🥅 Soccer Prediction Project v2.3

A machine learning system that accurately predicts soccer match draws and goal patterns using ensemble methods and advanced feature engineering techniques, with a focus on high-precision results for betting applications.

📋 Table of Contents

Key Features
Project Architecture
Installation
Usage
Development Workflow
Model Pipeline
Configuration
Extending the Model
Troubleshooting
Contributing
License

✨ Key Features

Ensemble Model Architecture: Combines XGBoost, TabNet, LightGBM, Random Forest, and KNN for robust predictions.
Precision-Focused Weighting: Optimized weights based on each model's precision performance.
KNN Model Support: K-Nearest Neighbors can now be used as a base model in the ensemble.
Vectorized Threshold Optimization: Efficient threshold tuning for precision-recall balance.
CPU-Only Optimization: Explicitly configured for deterministic CPU-based training.
Reproducible Results: Comprehensive seed setting and environment variable control.
MLflow Integration: Pre-trained model loading and versioned model registration.
Modern Tooling: Uses uv for package management, hatchling for builds, ruff for linting/formatting, and Makefile for task automation.
src Layout: Follows standard Python project structure.

🏗 Project Architecture

The system employs a multi-stage ensemble approach. Core Python code resides in the src/ directory. Key components include:

Data Ingestion & Preprocessing (src/utils, data/)
Feature Engineering (src/utils/advanced_goal_features.py)
Base Model Training (src/models/StackedEnsemble/base/ — includes XGBoost, TabNet, LightGBM, Random Forest, KNN)
Ensemble Logic (src/models/ensemble/)
Prediction Service (src/predictors/)
Backend API (src/backend/ - if applicable)
Documentation (docs/, mkdocs.yml)
Development Tools (devtools/, Makefile, pyproject.toml)

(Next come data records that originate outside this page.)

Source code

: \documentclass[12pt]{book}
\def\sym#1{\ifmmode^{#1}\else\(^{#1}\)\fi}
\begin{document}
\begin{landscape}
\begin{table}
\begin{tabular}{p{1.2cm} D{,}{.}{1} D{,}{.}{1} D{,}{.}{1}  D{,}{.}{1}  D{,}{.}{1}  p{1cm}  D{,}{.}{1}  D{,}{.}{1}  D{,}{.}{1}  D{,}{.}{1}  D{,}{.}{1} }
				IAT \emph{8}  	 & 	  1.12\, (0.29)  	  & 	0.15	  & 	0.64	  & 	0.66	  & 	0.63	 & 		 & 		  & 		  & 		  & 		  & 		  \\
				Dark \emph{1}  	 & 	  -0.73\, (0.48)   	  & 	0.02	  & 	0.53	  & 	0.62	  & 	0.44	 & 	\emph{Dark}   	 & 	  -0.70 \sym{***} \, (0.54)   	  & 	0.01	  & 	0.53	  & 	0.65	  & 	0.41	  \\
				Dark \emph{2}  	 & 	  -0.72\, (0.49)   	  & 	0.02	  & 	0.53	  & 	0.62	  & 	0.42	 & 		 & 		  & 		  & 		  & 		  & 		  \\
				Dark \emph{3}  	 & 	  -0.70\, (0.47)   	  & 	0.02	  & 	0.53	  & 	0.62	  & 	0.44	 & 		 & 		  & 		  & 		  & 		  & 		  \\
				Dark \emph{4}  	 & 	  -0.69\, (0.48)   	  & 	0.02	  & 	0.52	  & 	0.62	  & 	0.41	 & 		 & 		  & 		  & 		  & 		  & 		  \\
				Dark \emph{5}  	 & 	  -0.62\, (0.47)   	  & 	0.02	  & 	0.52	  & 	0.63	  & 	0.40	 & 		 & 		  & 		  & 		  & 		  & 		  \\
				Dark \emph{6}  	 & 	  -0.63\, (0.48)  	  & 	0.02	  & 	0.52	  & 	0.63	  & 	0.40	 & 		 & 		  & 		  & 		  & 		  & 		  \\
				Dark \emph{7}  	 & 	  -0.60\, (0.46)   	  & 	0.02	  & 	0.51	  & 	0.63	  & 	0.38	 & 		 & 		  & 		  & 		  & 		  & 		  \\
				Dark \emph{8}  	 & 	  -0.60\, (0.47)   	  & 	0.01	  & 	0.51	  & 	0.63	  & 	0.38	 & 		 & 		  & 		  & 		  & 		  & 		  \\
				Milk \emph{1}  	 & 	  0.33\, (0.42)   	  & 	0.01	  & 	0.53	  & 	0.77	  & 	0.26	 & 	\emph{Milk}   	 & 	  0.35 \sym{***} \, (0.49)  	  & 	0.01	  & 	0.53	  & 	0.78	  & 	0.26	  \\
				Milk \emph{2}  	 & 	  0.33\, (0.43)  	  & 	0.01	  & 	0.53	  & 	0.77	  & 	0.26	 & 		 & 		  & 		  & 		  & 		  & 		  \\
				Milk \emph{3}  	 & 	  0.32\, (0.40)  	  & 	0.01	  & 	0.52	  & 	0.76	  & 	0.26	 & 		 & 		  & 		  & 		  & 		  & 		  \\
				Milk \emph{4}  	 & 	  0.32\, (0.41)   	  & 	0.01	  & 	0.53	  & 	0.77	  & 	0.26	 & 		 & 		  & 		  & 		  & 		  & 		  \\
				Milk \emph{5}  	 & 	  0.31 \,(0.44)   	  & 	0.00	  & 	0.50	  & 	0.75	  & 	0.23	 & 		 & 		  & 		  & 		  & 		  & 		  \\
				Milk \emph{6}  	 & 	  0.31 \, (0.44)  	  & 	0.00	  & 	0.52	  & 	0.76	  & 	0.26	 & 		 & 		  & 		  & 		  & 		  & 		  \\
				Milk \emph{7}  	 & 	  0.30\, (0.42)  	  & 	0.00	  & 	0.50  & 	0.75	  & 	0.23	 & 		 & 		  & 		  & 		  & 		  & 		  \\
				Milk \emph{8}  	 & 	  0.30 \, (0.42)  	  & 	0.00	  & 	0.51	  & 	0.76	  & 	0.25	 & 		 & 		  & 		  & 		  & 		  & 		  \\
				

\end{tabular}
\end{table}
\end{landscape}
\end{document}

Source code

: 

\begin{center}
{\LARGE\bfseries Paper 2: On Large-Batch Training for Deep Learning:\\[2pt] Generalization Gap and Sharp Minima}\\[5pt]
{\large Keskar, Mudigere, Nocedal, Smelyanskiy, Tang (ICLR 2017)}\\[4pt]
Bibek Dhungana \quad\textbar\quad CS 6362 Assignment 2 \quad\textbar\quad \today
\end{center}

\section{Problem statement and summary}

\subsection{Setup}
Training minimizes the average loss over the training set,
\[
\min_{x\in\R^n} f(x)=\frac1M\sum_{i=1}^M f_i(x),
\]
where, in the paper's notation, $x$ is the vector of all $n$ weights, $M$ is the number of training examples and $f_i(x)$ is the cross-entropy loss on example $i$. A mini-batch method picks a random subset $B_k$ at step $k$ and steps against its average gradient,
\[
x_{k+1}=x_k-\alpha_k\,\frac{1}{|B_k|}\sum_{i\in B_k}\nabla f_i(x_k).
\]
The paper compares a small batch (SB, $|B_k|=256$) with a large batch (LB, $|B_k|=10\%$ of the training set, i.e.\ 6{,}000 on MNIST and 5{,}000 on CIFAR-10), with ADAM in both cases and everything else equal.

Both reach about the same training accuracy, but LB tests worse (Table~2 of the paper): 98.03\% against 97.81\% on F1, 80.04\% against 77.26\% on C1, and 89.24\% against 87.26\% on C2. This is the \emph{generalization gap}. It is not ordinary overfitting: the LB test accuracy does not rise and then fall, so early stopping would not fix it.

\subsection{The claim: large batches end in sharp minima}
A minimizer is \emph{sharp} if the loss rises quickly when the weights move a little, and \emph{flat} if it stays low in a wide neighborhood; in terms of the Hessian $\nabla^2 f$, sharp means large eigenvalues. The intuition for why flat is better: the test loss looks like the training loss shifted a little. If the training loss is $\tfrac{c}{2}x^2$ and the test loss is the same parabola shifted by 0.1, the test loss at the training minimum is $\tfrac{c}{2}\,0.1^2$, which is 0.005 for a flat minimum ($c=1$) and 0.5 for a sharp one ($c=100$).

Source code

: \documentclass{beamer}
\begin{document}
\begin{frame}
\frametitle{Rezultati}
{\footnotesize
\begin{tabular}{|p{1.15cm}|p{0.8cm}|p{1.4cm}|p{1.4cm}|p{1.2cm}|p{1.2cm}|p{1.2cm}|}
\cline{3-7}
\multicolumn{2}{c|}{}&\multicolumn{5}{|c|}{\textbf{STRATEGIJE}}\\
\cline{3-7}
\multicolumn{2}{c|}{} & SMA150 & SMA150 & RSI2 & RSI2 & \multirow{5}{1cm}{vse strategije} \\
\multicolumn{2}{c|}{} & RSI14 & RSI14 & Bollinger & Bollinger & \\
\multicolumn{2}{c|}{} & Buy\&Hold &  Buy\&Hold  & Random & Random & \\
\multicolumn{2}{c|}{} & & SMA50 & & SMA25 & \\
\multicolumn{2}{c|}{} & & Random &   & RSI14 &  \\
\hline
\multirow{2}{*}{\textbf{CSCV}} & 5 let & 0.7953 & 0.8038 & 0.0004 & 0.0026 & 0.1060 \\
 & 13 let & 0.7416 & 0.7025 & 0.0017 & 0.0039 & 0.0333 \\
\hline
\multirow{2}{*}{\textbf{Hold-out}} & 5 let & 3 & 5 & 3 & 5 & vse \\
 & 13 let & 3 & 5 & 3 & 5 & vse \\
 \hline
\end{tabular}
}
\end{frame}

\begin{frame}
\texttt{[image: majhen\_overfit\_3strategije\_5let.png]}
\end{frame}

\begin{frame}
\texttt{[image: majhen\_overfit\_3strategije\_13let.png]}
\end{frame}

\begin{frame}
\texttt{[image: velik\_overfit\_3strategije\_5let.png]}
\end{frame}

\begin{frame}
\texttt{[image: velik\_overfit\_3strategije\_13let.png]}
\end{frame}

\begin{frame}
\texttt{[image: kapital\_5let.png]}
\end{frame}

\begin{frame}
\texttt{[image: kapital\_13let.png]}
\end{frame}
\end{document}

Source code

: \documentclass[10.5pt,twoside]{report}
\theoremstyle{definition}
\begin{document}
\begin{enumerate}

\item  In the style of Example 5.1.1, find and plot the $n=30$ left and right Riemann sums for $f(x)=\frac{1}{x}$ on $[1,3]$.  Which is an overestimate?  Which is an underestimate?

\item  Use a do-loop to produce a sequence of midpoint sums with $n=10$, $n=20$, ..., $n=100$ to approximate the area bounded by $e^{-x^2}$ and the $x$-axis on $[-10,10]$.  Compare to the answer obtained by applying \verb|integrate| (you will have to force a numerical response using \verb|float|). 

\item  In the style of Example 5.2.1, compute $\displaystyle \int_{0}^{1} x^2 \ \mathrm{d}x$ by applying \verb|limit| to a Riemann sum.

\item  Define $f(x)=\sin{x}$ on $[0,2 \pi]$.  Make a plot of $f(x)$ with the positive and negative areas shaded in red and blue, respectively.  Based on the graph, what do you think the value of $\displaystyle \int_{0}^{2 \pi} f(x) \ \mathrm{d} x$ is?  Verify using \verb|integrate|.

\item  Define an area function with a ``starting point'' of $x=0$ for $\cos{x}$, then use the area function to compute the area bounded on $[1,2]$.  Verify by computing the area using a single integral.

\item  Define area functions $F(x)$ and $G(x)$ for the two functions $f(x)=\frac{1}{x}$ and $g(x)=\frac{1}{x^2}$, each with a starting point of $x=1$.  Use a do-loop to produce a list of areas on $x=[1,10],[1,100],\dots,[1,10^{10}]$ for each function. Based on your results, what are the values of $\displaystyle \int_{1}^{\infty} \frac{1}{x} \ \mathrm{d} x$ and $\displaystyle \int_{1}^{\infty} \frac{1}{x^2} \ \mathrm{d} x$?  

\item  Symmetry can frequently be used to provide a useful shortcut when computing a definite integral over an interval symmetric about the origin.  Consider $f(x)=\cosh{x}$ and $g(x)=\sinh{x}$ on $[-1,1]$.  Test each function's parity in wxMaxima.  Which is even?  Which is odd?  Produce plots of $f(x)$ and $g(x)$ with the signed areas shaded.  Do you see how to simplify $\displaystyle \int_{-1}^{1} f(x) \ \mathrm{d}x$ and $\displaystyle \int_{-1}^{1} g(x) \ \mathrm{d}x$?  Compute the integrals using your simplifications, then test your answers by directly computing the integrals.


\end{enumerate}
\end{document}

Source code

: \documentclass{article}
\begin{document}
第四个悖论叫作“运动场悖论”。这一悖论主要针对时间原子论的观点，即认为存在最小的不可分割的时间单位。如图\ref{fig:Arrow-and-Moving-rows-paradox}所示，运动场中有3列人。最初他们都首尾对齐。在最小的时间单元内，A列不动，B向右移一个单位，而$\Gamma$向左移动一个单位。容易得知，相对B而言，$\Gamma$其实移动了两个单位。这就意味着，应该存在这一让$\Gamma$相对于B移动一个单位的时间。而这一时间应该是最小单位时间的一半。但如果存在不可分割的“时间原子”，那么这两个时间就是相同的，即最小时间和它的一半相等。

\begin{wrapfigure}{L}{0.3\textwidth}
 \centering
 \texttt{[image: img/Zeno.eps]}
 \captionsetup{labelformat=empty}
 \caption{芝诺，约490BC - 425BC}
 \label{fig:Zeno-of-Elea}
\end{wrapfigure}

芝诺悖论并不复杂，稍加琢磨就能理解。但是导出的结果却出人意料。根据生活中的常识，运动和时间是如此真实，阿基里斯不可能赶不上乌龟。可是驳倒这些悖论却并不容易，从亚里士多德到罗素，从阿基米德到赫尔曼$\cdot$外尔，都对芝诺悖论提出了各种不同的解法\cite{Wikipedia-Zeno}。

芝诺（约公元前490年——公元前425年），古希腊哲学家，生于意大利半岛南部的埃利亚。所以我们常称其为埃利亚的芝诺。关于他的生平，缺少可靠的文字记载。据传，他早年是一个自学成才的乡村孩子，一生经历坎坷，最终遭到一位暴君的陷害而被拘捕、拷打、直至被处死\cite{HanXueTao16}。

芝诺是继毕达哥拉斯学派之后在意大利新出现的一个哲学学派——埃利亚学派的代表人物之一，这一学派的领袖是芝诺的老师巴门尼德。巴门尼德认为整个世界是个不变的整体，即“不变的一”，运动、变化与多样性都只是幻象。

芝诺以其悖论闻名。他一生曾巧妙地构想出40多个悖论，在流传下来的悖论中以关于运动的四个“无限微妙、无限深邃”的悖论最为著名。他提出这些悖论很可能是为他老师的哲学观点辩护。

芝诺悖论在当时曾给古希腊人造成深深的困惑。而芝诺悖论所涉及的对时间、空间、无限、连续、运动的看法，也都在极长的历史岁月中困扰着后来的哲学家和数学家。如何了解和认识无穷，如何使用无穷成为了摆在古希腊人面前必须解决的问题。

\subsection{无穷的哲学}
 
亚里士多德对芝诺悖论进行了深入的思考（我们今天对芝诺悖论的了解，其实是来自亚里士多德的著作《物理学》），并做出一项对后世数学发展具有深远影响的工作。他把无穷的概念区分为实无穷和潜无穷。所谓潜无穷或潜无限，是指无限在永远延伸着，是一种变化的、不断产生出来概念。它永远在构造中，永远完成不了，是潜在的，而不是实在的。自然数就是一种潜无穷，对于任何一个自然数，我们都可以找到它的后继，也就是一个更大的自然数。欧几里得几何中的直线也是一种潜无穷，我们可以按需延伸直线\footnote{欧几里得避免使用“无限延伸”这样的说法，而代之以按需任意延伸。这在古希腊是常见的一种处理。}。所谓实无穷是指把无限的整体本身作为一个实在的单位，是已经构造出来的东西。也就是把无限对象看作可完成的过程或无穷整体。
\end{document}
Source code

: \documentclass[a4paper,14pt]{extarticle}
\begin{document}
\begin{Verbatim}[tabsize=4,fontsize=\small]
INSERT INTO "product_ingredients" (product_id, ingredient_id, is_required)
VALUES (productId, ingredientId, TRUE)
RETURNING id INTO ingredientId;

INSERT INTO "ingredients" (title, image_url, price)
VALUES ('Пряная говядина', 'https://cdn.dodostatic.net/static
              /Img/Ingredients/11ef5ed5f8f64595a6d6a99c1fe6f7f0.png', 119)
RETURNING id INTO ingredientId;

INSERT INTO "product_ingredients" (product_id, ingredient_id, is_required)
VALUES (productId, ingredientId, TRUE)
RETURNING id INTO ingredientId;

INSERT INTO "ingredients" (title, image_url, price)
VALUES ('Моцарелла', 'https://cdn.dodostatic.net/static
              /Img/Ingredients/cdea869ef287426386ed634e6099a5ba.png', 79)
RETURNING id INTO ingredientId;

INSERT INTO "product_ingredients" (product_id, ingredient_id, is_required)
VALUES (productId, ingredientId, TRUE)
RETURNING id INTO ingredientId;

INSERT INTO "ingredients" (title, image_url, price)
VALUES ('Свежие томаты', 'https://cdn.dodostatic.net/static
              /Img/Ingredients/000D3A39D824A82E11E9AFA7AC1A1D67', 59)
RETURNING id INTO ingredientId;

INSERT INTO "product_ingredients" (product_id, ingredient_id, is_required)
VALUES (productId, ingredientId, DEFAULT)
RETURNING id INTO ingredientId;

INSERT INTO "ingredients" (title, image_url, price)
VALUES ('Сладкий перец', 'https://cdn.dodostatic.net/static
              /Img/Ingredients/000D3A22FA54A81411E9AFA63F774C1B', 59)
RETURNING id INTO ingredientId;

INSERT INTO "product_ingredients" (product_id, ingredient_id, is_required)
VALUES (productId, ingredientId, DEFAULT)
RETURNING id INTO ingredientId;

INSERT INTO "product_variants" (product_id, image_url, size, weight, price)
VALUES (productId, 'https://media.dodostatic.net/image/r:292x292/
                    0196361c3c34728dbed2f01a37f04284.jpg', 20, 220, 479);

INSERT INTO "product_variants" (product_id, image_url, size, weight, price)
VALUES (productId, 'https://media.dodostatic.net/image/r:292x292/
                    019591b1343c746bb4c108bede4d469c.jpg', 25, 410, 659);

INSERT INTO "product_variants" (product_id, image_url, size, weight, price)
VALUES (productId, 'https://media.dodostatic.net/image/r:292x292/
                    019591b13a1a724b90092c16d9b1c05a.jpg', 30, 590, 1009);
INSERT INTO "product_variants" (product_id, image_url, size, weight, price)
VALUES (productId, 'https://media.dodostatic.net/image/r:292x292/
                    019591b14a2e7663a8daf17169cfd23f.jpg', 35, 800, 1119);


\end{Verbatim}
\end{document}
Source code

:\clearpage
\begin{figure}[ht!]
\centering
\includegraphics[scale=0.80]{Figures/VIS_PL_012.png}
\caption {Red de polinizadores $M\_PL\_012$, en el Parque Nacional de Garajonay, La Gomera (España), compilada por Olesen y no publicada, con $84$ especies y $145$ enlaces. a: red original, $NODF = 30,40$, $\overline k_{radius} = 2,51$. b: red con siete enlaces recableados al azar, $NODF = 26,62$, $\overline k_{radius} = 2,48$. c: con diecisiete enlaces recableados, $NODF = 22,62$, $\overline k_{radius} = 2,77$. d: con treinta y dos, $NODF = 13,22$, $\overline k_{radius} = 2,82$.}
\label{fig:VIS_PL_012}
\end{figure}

(See docs/architecture.md and docs/technical.md for more details).

🚀 Installation

Prerequisites

Python >=3.11,<4.0
Git
uv package manager (See uv installation)
make (Optional, for using the Makefile. See Makefile Setup Note)
Windows 11 (Tested on)

Setup

# Clone the repository (replace with your actual URL)
git clone https://github.com/ronyka77/TheDrawCode.git
cd TheDrawCode

# Create and activate virtual environment using uv
uv venv
# On Windows (cmd/powershell)
.venv\Scripts\activate
# On Linux/macOS
# source .venv/bin/activate

# Install dependencies using the Makefile (recommended)
make install
# OR install directly using uv
# uv sync --all-extras --dev

Environment Setup Flow

Makefile Setup Note

The Makefile provides convenient shortcuts. If make is not installed on your system (common on Windows), you can either install it (e.g., via Chocolatey: choco install make) or run the corresponding commands from the Makefile directly (e.g., run uv sync --all-extras --dev instead of make install).

Verification

Verify your installation by running the tests:

make test
# OR directly with uv
# uv run pytest

📊 Usage

Basic Prediction Example

# Ensure your virtual environment is activated
# Run scripts from the project root directory

# Example assumes prepare_data function exists and loads data appropriately
# Note the 'src.' prefix due to the src-layout

from src.models.ensemble.ensemble_model import EnsembleModel # Adjust filename if needed
from src.utils.logger import ExperimentLogger
import pandas as pd

# Initialize logger
logger = ExperimentLogger(experiment_name="soccer_prediction")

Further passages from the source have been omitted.